If Harris offers no thesis, he does have a point to make. Although Manhattan is marked by constant change or, as one historian recently it, "creative destruction", there is remarkable continuity in the Village. Even with the recent intrusion of Starbucks, book- and drugstore chains, and overbearing buildings recently erected on the square by New York University, the neighborhood's appeal to creative people persists, particularly creative people in the arts literature. His point is made by the multiplicity of individuals who populate his history from Whitman, Melville, Poe, and Anne Lynch's salon in the middle of the nineteenth century up until the present. These individuals-some well remembered, others less so-have provided a crucial density to the world of culture-making.
One cannot begin to summarize the number of connections made by Harris, but the entangled associations of artists and intellectuals with groups and places that he elaborates reveal how the Village works. Harris points to the allure of the history of the place and its inhabitants. The most ambitious and talented pursue the challenge and the glory of association with the ghosts of giants. But part of what is unique about the Village are its many physical and cultural nooks and crannies. Harris's strategy of combining an account of the architecture the physical layout of the Village with the history of its literary and artistic figures becomes an explanation. The area feeds on the power and energy of New York, but it provides space-a necessary space-for invention of self well as art.
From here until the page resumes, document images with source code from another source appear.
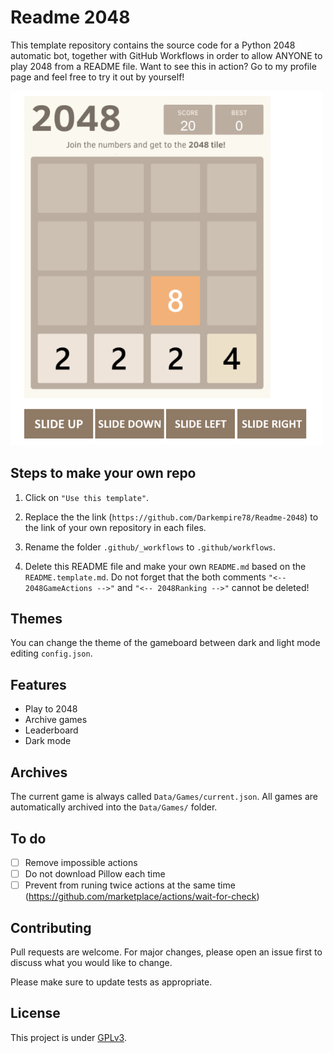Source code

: <!-- ![](https://img.shields.io/codefactor/grade/github/Darkempire78/Github1s-Extension?style=for-the-badge) ![](https://img.shields.io/github/repo-size/Darkempire78/Github1s-Extension?style=for-the-badge) -->

#  Readme 2048

This template repository contains the source code for a Python 2048 automatic bot, together with GitHub Workflows in order to allow ANYONE to play 2048 from a README file. Want to see this in action? Go to my profile page and feel free to try it out by yourself!

<img src="https://github.com/Darkempire78/readme-2048/blob/main/Capture1.PNG" width="500"/>

## Steps to make your own repo

1. Click on `"Use this template"`.

2. Replace the the link (`https://github.com/Darkempire78/Readme-2048`) to the link of your own repository in each files.

3. Rename the folder `.github/_workflows` to `.github/workflows`.

4. Delete this README file and make your own `README.md` based on the `README.template.md`. Do not forget that the both comments `"<-- 2048GameActions -->"` and `"<-- 2048Ranking -->"` cannot be deleted!

## Themes
You can change the theme of the gameboard between dark and light mode editing `config.json`.

## Features

* Play to 2048
* Archive games
* Leaderboard
* Dark mode


## Archives

The current game is always called `Data/Games/current.json`. All games are automatically archived into the `Data/Games/` folder.

## To do
- [ ] Remove impossible actions
- [ ] Do not download Pillow each time 
- [ ] Prevent from runing twice actions at the same time (https://github.com/marketplace/actions/wait-for-check)

## Contributing

Pull requests are welcome. For major changes, please open an issue first to discuss what you would like to change.

Please make sure to update tests as appropriate.

## License

This project is under [GPLv3](LICENSE).
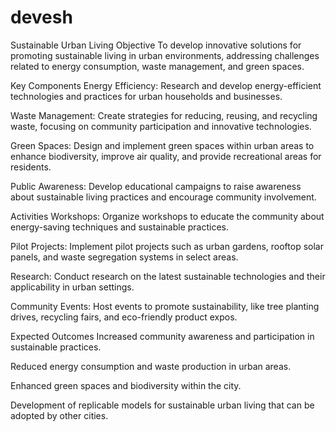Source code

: # devesh
Sustainable Urban Living
Objective
To develop innovative solutions for promoting sustainable living in urban environments, addressing challenges related to energy consumption, waste management, and green spaces.

Key Components
Energy Efficiency: Research and develop energy-efficient technologies and practices for urban households and businesses.

Waste Management: Create strategies for reducing, reusing, and recycling waste, focusing on community participation and innovative technologies.

Green Spaces: Design and implement green spaces within urban areas to enhance biodiversity, improve air quality, and provide recreational areas for residents.

Public Awareness: Develop educational campaigns to raise awareness about sustainable living practices and encourage community involvement.

Activities
Workshops: Organize workshops to educate the community about energy-saving techniques and sustainable practices.

Pilot Projects: Implement pilot projects such as urban gardens, rooftop solar panels, and waste segregation systems in select areas.

Research: Conduct research on the latest sustainable technologies and their applicability in urban settings.

Community Events: Host events to promote sustainability, like tree planting drives, recycling fairs, and eco-friendly product expos.

Expected Outcomes
Increased community awareness and participation in sustainable practices.

Reduced energy consumption and waste production in urban areas.

Enhanced green spaces and biodiversity within the city.

Development of replicable models for sustainable urban living that can be adopted by other cities.
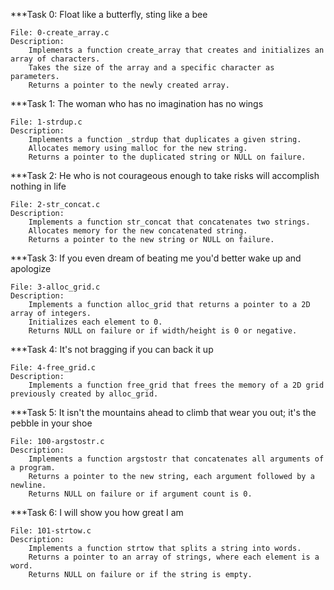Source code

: ***Task 0: Float like a butterfly, sting like a bee

    File: 0-create_array.c
    Description:
        Implements a function create_array that creates and initializes an array of characters.
        Takes the size of the array and a specific character as parameters.
        Returns a pointer to the newly created array.

***Task 1: The woman who has no imagination has no wings

    File: 1-strdup.c
    Description:
        Implements a function _strdup that duplicates a given string.
        Allocates memory using malloc for the new string.
        Returns a pointer to the duplicated string or NULL on failure.

***Task 2: He who is not courageous enough to take risks will accomplish nothing in life

    File: 2-str_concat.c
    Description:
        Implements a function str_concat that concatenates two strings.
        Allocates memory for the new concatenated string.
        Returns a pointer to the new string or NULL on failure.

***Task 3: If you even dream of beating me you'd better wake up and apologize

    File: 3-alloc_grid.c
    Description:
        Implements a function alloc_grid that returns a pointer to a 2D array of integers.
        Initializes each element to 0.
        Returns NULL on failure or if width/height is 0 or negative.

***Task 4: It's not bragging if you can back it up

    File: 4-free_grid.c
    Description:
        Implements a function free_grid that frees the memory of a 2D grid previously created by alloc_grid.

***Task 5: It isn't the mountains ahead to climb that wear you out; it's the pebble in your shoe

    File: 100-argstostr.c
    Description:
        Implements a function argstostr that concatenates all arguments of a program.
        Returns a pointer to the new string, each argument followed by a newline.
        Returns NULL on failure or if argument count is 0.

***Task 6: I will show you how great I am

    File: 101-strtow.c
    Description:
        Implements a function strtow that splits a string into words.
        Returns a pointer to an array of strings, where each element is a word.
        Returns NULL on failure or if the string is empty.
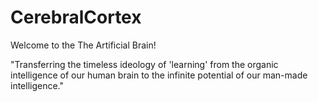 # CerebralCortex

Welcome to the The Artificial Brain!

"Transferring the timeless ideology of 'learning' from the organic intelligence of our human brain to the infinite potential of our man-made intelligence."

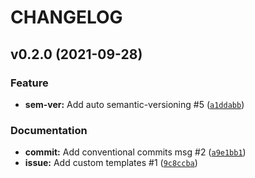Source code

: # CHANGELOG

<!--next-version-placeholder-->

## v0.2.0 (2021-09-28)
### Feature
* **sem-ver:** Add auto semantic-versioning #5 ([`a1ddabb`](https://github.com/imAsparky/django-cookiecutter/commit/a1ddabb47138a9d3d13f49db89102e45c90d6a35))

### Documentation
* **commit:** Add conventional commits msg #2 ([`a9e1bb1`](https://github.com/imAsparky/django-cookiecutter/commit/a9e1bb1dfe7776bef8522f73b6bd60f6854cec84))
* **issue:** Add custom templates #1 ([`9c8ccba`](https://github.com/imAsparky/django-cookiecutter/commit/9c8ccbaf148de52ace0673452db54907ec127ba3))
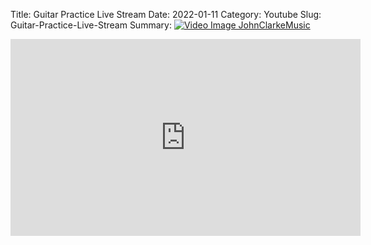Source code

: Title: Guitar Practice Live Stream
Date: 2022-01-11
Category: Youtube
Slug: Guitar-Practice-Live-Stream
Summary: <a href="/Guitar-Practice-Live-Stream.html"><img src="https://i.ytimg.com/vi/lwHJDUvwYYs/hqdefault.jpg" alt="Video Image JohnClarkeMusic"></a>

<iframe width="560" height="315" src="https://www.youtube.com/embed/lwHJDUvwYYs" title="YouTube video player" frameborder="0" allow="accelerometer; autoplay; clipboard-write; encrypted-media; gyroscope; picture-in-picture" allowfullscreen></iframe>

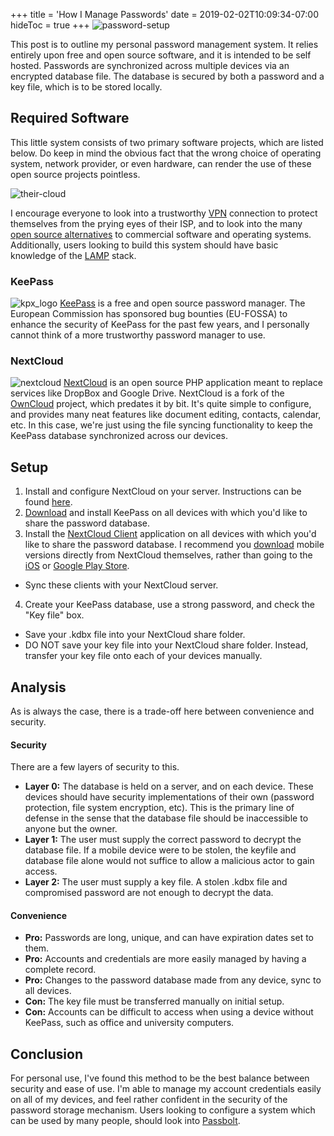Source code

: +++
title = 'How I Manage Passwords'
date = 2019-02-02T10:09:34-07:00
hideToc = true
+++
![password-setup](/posts/images/how-i-manage-passwords/password_setup.png)

This post is to outline my personal password management system. It relies entirely upon free and open source software, and it is intended to be self hosted. Passwords are synchronized across multiple devices via an encrypted database file. The database is secured by both a password and a key file, which is to be stored locally.  

## Required Software ##
This little system consists of two primary software projects, which are listed below. Do keep in mind the obvious fact that the wrong choice of operating system, network provider, or even hardware, can render the use of these open source projects pointless.

![their-cloud](/posts/images/how-i-manage-passwords/their_cloud.png)

I encourage everyone to look into a trustworthy [VPN](https://protonvpn.com/) connection to protect themselves from the prying eyes of their ISP, and to look into the many [open source alternatives](https://prism-break.org/en/) to commercial software and operating systems.
Additionally, users looking to build this system should have basic knowledge of the [LAMP](https://en.wikipedia.org/wiki/LAMP_%28software_bundle%29) stack.

### KeePass ###
![kpx_logo](/posts/images/how-i-manage-passwords/kpx_logo_main.png)
[KeePass](https://keepass.info/) is a free and open source password manager. The European Commission has sponsored bug bounties (EU-FOSSA) to enhance the security of KeePass for the past few years, and I personally cannot think of a more trustworthy password manager to use.

### NextCloud ###
![nextcloud](/posts/images/how-i-manage-passwords/nextcloud.png)
[NextCloud](https://nextcloud.com) is an open source PHP application meant to replace services like DropBox and Google Drive. NextCloud is a fork of the [OwnCloud](https://owncloud.org/) project, which predates it by bit.  It's quite simple to configure, and provides many neat features like document editing, contacts, calendar, etc. In this case, we're just using the file syncing functionality to keep the KeePass database synchronized across our devices.


## Setup ##
 1. Install and configure NextCloud on your server. Instructions can be found [here](https://nextcloud.com/install/#instructions-server).
 2. [Download](https://keepass.info/download.html) and install KeePass on all devices with which you'd like to share the password database.
 3. Install the [NextCloud Client](https://nextcloud.com/install/#install-clients) application on all devices with which you'd like to share the password database. I recommend you [download](https://nextcloud.com/install/#install-clients) mobile versions directly from NextCloud themselves, rather than going to the [iOS]((https://prism-break.org/en/categories/ios/)) or [Google Play Store](https://prism-break.org/en/categories/android/).
   * Sync these clients with your NextCloud server.
 4. Create your KeePass database, use a strong password, and check the "Key file" box.
   * Save your .kdbx file into your NextCloud share folder.
   * DO NOT save your key file into your NextCloud share folder. Instead, transfer your key file onto each of your devices manually.



## Analysis ##
As is always the case, there is a trade-off here between convenience and security.

#### Security ####
There are a few layers of security to this.

 * **Layer 0:** The database is held on a server, and on each device. These devices should have security implementations of their own (password protection, file system encryption, etc). This is the primary line of defense in the sense that the database file should be inaccessible to anyone but the owner.
 * **Layer 1:** The user must supply the correct password to decrypt the database file. If a mobile device were to be stolen, the keyfile and database file alone would not suffice to allow a malicious actor to gain access.
 * **Layer 2:** The user must supply a key file. A stolen .kdbx file and compromised password are not enough to decrypt the data.

#### Convenience ####
 * **Pro:** Passwords are long, unique, and can have expiration dates set to them.
 * **Pro:** Accounts and credentials are more easily managed by having a complete record.
 * **Pro:** Changes to the password database made from any device, sync to all devices.
 * **Con:** The key file must be transferred manually on initial setup.
 * **Con:** Accounts can be difficult to access when using a device without KeePass, such as office and university computers.

## Conclusion ##
 For personal use, I've found this method to be the best balance between security and ease of use. I'm able to manage my account credentials easily on all of my devices, and feel rather confident in the security of the password storage mechanism. Users looking to configure a system which can be used by many people, should look into [Passbolt](https://www.passbolt.com/).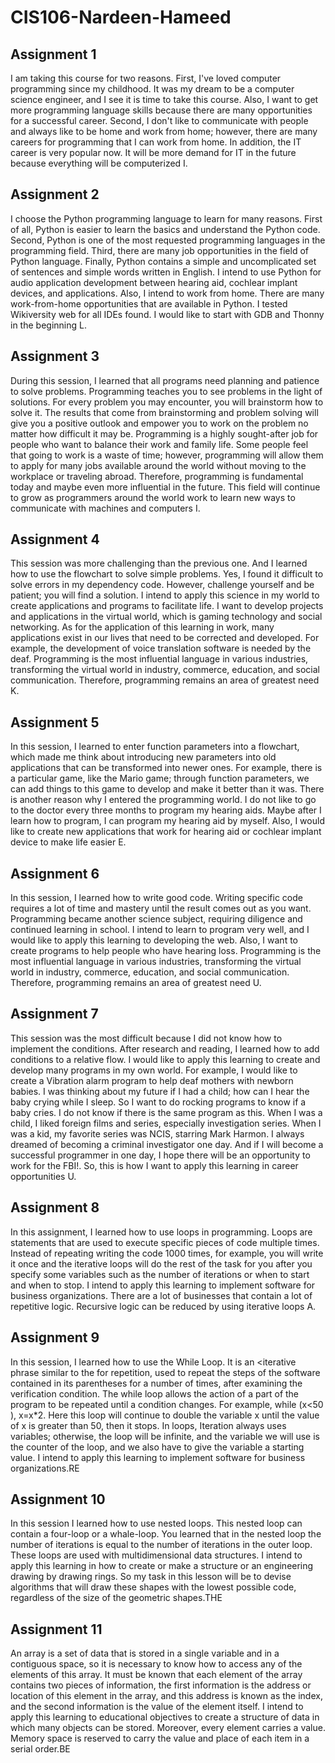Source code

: # CIS106-Nardeen-Hameed

## Assignment 1

I am taking this course for two reasons. First, I've loved computer programming since my childhood. It was my dream to be a computer science engineer, and I see it is time to take this course. Also, I want to get more programming language skills because there are many opportunities for a successful career. Second, I don't like to communicate with people and always like to be home and work from home; however, there are many careers for programming that I can work from home. In addition, the IT career is very popular now. It will be more demand for IT in the future because everything will be computerized I.

## Assignment 2
I choose the Python programming language to learn for many reasons. First of all, Python is easier to learn the basics and understand the Python code. Second, Python is one of the most requested programming languages in the programming field. Third, there are many job opportunities in the field of Python language. Finally, Python contains a simple and uncomplicated set of sentences and simple words written in English.
 I intend to use Python for audio application development between hearing aid, cochlear implant devices, and applications. Also, I intend to work from home. There are many work-from-home opportunities that are available in Python. I tested Wikiversity web for all IDEs found. I would like to start with GDB and Thonny in the beginning L.
 
## Assignment 3
During this session, I learned that all programs need planning and patience to solve problems. Programming teaches you to see problems in the light of solutions. For every problem you may encounter, you will brainstorm how to solve it. The results that come from brainstorming and problem solving will give you a positive outlook and empower you to work on the problem no matter how difficult it may be. Programming is a highly sought-after job for people who want to balance their work and family life. Some people feel that going to work is a waste of time; however, programming will allow them to apply for many jobs available around the world without moving to the workplace or traveling abroad. Therefore, programming is fundamental today and maybe even more influential in the future. This field will continue to grow as programmers around the world work to learn new ways to communicate with machines and computers I.

## Assignment 4
This session was more challenging than the previous one. And I learned how to use the flowchart to solve simple problems. Yes, I found it difficult to solve errors in my dependency code. However, challenge yourself and be patient; you will find a solution. I intend to apply this science in my world to create applications and programs to facilitate life. I want to develop projects and applications in the virtual world, which is gaming technology and social networking. As for the application of this learning in work, many applications exist in our lives that need to be corrected and developed. For example, the development of voice translation software is needed by the deaf. Programming is the most influential language in various industries, transforming the virtual world in industry, commerce, education, and social communication. Therefore, programming remains an area of greatest need K.

## Assignment 5
In this session, I learned to enter function parameters into a flowchart, which made me think about introducing new parameters into old applications that can be transformed into newer ones. For example, there is a particular game, like the Mario game; through function parameters, we can add things to this game to develop and make it better than it was.
There is another reason why I entered the programming world. I do not like to go to the doctor every three months to program my hearing aids. Maybe after I learn how to program, I can program my hearing aid by myself. Also, I would like to create new applications that work for hearing aid or cochlear implant device to make life easier E.

## Assignment 6
In this session, I learned how to write good code. Writing specific code requires a lot of time and mastery until the result comes out as you want. Programming became another science subject, requiring diligence and continued learning in school. I intend to learn to program very well, and I would like to apply this learning to developing the web. Also, I want to create programs to help people who have hearing loss. Programming is the most influential language in various industries, transforming the virtual world in industry, commerce, education, and social communication. Therefore, programming remains an area of greatest need U.

## Assignment 7
This session was the most difficult because I did not know how to implement the conditions. After research and reading, I learned how to add conditions to a relative flow. I would like to apply this learning to create and develop many programs in my own world. For example, I would like to create a Vibration alarm program to help deaf mothers with newborn babies. I was thinking about my future if I had a child; how can I hear the baby crying while I sleep. So I want to do rocking programs to know if a baby cries. I do not know if there is the same program as this. 
When I was a child, I liked foreign films and series, especially investigation series. When I was a kid, my favorite series was NCIS, starring Mark Harmon. I always dreamed of becoming a criminal investigator one day. And if I will become a successful programmer in one day, I hope there will be an opportunity to work for the FBI!. So, this is how I want to apply this learning in career opportunities U.

## Assignment 8
 In this assignment, I learned how to use loops in programming. Loops are statements that are used to execute specific pieces of code multiple times. Instead of repeating writing the code 1000 times, for example, you will write it once and the iterative loops will do the rest of the task for you after you specify some variables such as the number of iterations or when to start and when to stop. I intend to apply this learning to implement software for business organizations. There are a lot of businesses that contain a lot of repetitive logic. Recursive logic can be reduced by using iterative loops A.
 
 ## Assignment 9
 In this session, I learned how to use the While Loop. It is an <iterative phrase similar to the for repetition, used to repeat the steps of the software contained in its parentheses for a number of times, after examining the verification condition. The while loop allows the action of a part of the program to be repeated until a condition changes. For example, while (x<50 ),  x=x*2. Here this loop will continue to double the variable x until the value of x is greater than 50, then it stops. In loops, Iteration always uses variables; otherwise, the loop will be infinite, and the variable we will use is the counter of the loop, and we also have to give the variable a starting value. I intend to apply this learning to implement software for business organizations.RE

## Assignment 10
In this session I learned how to use nested loops. This nested loop can contain a four-loop or a whale-loop. You learned that in the nested loop the number of iterations is equal to the number of iterations in the outer loop. These loops are used with multidimensional data structures. I intend to apply this learning in how to create or make a structure or an engineering drawing by drawing rings. So my task in this lesson will be to devise algorithms that will draw these shapes with the lowest possible code, regardless of the size of the geometric shapes.THE

## Assignment 11
An array is a set of data that is stored in a single variable and in a contiguous space, so it is necessary to know how to access any of the elements of this array. It must be known that each element of the array contains two pieces of information, the first information is the address or location of this element in the array, and this address is known as the index, and the second information is the value of the element itself. I intend to apply this learning to educational objectives to create a structure of data in which many objects can be stored. Moreover, every element carries a value. Memory space is reserved to carry the value and place of each item in a serial order.BE
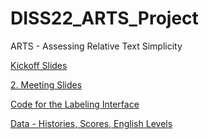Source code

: # DISS22_ARTS_Project
ARTS - Assessing Relative Text Simplicity

[Kickoff Slides](https://github.com/irgroup/DISS22_ARTS_Project/blob/main/files/Kickoff%20Projekt%20ARTS2.pdf)

[2. Meeting Slides](https://github.com/irgroup/DIS22_ARTS_Project/blob/main/files/2.%20Meeting%20Projekt%20ARTS2.pdf)

[Code for the Labeling Interface](https://github.com/irgroup/DIS22_ARTS_Project/tree/main/labeling_interface)

[Data - Histories, Scores, English Levels](https://github.com/irgroup/DIS22_ARTS_Project/tree/main/export)

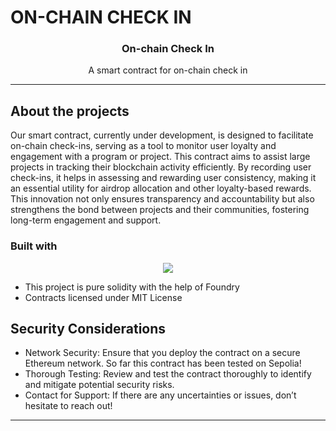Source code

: # ON-CHAIN CHECK IN
<h3 align="center">On-chain Check In</h3>
<p align="center">
A smart contract for on-chain check in
</p>
<hr>

## About the projects
Our smart contract, currently under development, is designed to facilitate on-chain check-ins, serving as a tool to monitor user loyalty and engagement with a program or project. This contract aims to assist large projects in tracking their blockchain activity efficiently. By recording user check-ins, it helps in assessing and rewarding user consistency, making it an essential utility for airdrop allocation and other loyalty-based rewards. This innovation not only ensures transparency and accountability but also strengthens the bond between projects and their communities, fostering long-term engagement and support.

### Built with
<div align="center">
    <img src="https://skillicons.dev/icons?i=solidity"/> <br>
</div>

-   This project is pure solidity with the help of Foundry
-   Contracts licensed under MIT License

## Security Considerations

-   Network Security: Ensure that you deploy the contract on a secure Ethereum network. So far this contract has been tested on Sepolia!
-   Thorough Testing: Review and test the contract thoroughly to identify and mitigate potential security risks.
-   Contact for Support: If there are any uncertainties or issues, don’t hesitate to reach out!
<hr>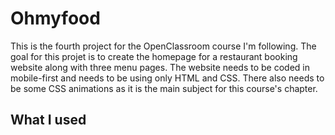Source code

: # Ohmyfood

This is the fourth project for the OpenClassroom course I'm following. The goal for this projet is to create the homepage for a restaurant booking website along with three menu pages. The website needs to be coded in mobile-first and needs to be using only HTML and CSS. There also needs to be some CSS animations as it is the main subject for this course's chapter.

## What I used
Still, the maintenance of the Village has required vigilance. Le Corbusier's views were not unique, and Robert Moses, the power planner who reshaped New York during the middle third of the twentieth century, saw little to save around Washington Square. His plan to run expressways through the park and SoHo, just south of the Village, threatened both the history and the social texture of the neighborhood. One Village mother, worried that her child's swings in Washington Square Park were at risk, took up her pen. The result, writes Harris, was not only a successful political mobilization that stopped Moses, but also The Death and Life of American Cities (1961), perhaps the most influential book on cities, planning, and architecture to be published in the twentieth century.